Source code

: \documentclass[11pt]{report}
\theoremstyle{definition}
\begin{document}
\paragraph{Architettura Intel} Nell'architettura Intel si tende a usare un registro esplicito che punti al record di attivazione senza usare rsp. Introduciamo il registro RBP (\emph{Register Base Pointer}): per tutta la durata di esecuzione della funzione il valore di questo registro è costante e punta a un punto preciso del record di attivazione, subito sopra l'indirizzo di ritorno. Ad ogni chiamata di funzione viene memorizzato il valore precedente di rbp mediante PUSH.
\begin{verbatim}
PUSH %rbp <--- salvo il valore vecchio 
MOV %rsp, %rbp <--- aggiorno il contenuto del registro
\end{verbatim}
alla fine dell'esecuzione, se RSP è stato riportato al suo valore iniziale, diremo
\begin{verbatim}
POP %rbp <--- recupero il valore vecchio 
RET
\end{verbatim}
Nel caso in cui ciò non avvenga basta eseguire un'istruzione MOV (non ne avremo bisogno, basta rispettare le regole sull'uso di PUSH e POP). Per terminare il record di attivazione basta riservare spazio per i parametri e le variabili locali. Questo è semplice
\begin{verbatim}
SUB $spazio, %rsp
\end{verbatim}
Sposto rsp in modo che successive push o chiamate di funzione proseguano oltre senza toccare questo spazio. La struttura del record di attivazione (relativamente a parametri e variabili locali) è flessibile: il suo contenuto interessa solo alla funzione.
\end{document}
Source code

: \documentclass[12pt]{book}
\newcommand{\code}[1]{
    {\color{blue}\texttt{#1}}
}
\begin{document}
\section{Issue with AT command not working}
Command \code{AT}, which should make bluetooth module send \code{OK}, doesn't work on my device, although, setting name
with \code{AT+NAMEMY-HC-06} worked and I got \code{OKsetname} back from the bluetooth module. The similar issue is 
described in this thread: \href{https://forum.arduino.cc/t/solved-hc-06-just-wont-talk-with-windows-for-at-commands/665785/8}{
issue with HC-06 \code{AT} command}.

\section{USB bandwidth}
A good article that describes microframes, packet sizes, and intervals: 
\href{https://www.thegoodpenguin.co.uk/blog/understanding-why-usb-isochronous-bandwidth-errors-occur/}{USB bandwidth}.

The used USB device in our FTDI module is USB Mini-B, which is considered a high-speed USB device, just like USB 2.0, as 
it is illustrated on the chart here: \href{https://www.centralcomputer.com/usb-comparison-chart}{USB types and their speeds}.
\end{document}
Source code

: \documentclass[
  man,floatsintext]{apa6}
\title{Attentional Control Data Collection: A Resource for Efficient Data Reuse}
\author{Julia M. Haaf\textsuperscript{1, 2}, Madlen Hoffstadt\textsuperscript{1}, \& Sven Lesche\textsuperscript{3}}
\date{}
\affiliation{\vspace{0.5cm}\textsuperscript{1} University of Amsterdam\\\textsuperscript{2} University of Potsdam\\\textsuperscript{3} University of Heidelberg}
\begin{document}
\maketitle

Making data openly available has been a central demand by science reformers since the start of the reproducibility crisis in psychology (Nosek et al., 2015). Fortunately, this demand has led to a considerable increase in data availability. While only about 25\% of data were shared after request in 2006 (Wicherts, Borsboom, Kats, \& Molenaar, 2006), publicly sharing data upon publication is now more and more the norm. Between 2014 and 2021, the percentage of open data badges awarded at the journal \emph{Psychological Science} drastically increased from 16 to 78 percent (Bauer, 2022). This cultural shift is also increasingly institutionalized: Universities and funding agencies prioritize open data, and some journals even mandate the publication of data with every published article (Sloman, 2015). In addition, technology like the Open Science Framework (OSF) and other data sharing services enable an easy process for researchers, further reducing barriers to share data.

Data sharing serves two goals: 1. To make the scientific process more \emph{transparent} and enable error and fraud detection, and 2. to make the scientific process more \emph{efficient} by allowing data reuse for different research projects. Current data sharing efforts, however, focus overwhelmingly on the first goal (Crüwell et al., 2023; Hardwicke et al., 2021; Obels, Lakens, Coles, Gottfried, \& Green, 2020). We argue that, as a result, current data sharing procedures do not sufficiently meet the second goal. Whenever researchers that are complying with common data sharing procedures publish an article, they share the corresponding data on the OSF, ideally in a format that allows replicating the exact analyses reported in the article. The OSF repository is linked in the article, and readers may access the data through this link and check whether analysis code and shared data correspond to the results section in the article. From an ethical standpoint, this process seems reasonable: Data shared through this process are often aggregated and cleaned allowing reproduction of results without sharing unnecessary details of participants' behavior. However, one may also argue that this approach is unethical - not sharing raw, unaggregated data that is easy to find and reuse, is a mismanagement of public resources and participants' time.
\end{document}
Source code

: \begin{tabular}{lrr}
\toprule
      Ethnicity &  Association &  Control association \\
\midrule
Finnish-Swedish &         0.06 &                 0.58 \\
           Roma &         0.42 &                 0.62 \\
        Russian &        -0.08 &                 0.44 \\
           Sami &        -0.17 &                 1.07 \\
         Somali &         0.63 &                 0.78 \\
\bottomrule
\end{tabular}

GOAL OF THE EXERCISE
Copy every record exactly.

OUTPUT FOR THIS EXERCISE
Source code

: \documentclass[11pt]{report}
\theoremstyle{definition}
\begin{document}
\paragraph{Architettura Intel} Nell'architettura Intel si tende a usare un registro esplicito che punti al record di attivazione senza usare rsp. Introduciamo il registro RBP (\emph{Register Base Pointer}): per tutta la durata di esecuzione della funzione il valore di questo registro è costante e punta a un punto preciso del record di attivazione, subito sopra l'indirizzo di ritorno. Ad ogni chiamata di funzione viene memorizzato il valore precedente di rbp mediante PUSH.
\begin{verbatim}
PUSH %rbp <--- salvo il valore vecchio 
MOV %rsp, %rbp <--- aggiorno il contenuto del registro
\end{verbatim}
alla fine dell'esecuzione, se RSP è stato riportato al suo valore iniziale, diremo
\begin{verbatim}
POP %rbp <--- recupero il valore vecchio 
RET
\end{verbatim}
Nel caso in cui ciò non avvenga basta eseguire un'istruzione MOV (non ne avremo bisogno, basta rispettare le regole sull'uso di PUSH e POP). Per terminare il record di attivazione basta riservare spazio per i parametri e le variabili locali. Questo è semplice
\begin{verbatim}
SUB $spazio, %rsp
\end{verbatim}
Sposto rsp in modo che successive push o chiamate di funzione proseguano oltre senza toccare questo spazio. La struttura del record di attivazione (relativamente a parametri e variabili locali) è flessibile: il suo contenuto interessa solo alla funzione.
\end{document}
Source code

: \documentclass[12pt]{book}
\newcommand{\code}[1]{
    {\color{blue}\texttt{#1}}
}
\begin{document}
\section{Issue with AT command not working}
Command \code{AT}, which should make bluetooth module send \code{OK}, doesn't work on my device, although, setting name
with \code{AT+NAMEMY-HC-06} worked and I got \code{OKsetname} back from the bluetooth module. The similar issue is 
described in this thread: \href{https://forum.arduino.cc/t/solved-hc-06-just-wont-talk-with-windows-for-at-commands/665785/8}{
issue with HC-06 \code{AT} command}.

\section{USB bandwidth}
A good article that describes microframes, packet sizes, and intervals: 
\href{https://www.thegoodpenguin.co.uk/blog/understanding-why-usb-isochronous-bandwidth-errors-occur/}{USB bandwidth}.

The used USB device in our FTDI module is USB Mini-B, which is considered a high-speed USB device, just like USB 2.0, as 
it is illustrated on the chart here: \href{https://www.centralcomputer.com/usb-comparison-chart}{USB types and their speeds}.
\end{document}
Source code

: \documentclass[
  man,floatsintext]{apa6}
\title{Attentional Control Data Collection: A Resource for Efficient Data Reuse}
\author{Julia M. Haaf\textsuperscript{1, 2}, Madlen Hoffstadt\textsuperscript{1}, \& Sven Lesche\textsuperscript{3}}
\date{}
\affiliation{\vspace{0.5cm}\textsuperscript{1} University of Amsterdam\\\textsuperscript{2} University of Potsdam\\\textsuperscript{3} University of Heidelberg}
\begin{document}
\maketitle

Making data openly available has been a central demand by science reformers since the start of the reproducibility crisis in psychology (Nosek et al., 2015). Fortunately, this demand has led to a considerable increase in data availability. While only about 25\% of data were shared after request in 2006 (Wicherts, Borsboom, Kats, \& Molenaar, 2006), publicly sharing data upon publication is now more and more the norm. Between 2014 and 2021, the percentage of open data badges awarded at the journal \emph{Psychological Science} drastically increased from 16 to 78 percent (Bauer, 2022). This cultural shift is also increasingly institutionalized: Universities and funding agencies prioritize open data, and some journals even mandate the publication of data with every published article (Sloman, 2015). In addition, technology like the Open Science Framework (OSF) and other data sharing services enable an easy process for researchers, further reducing barriers to share data.

Data sharing serves two goals: 1. To make the scientific process more \emph{transparent} and enable error and fraud detection, and 2. to make the scientific process more \emph{efficient} by allowing data reuse for different research projects. Current data sharing efforts, however, focus overwhelmingly on the first goal (Crüwell et al., 2023; Hardwicke et al., 2021; Obels, Lakens, Coles, Gottfried, \& Green, 2020). We argue that, as a result, current data sharing procedures do not sufficiently meet the second goal. Whenever researchers that are complying with common data sharing procedures publish an article, they share the corresponding data on the OSF, ideally in a format that allows replicating the exact analyses reported in the article. The OSF repository is linked in the article, and readers may access the data through this link and check whether analysis code and shared data correspond to the results section in the article. From an ethical standpoint, this process seems reasonable: Data shared through this process are often aggregated and cleaned allowing reproduction of results without sharing unnecessary details of participants' behavior. However, one may also argue that this approach is unethical - not sharing raw, unaggregated data that is easy to find and reuse, is a mismanagement of public resources and participants' time.
\end{document}
Source code

: \begin{tabular}{lrr}
\toprule
      Ethnicity &  Association &  Control association \\
\midrule
Finnish-Swedish &         0.06 &                 0.58 \\
           Roma &         0.42 &                 0.62 \\
        Russian &        -0.08 &                 0.44 \\
           Sami &        -0.17 &                 1.07 \\
         Somali &         0.63 &                 0.78 \\
\bottomrule
\end{tabular}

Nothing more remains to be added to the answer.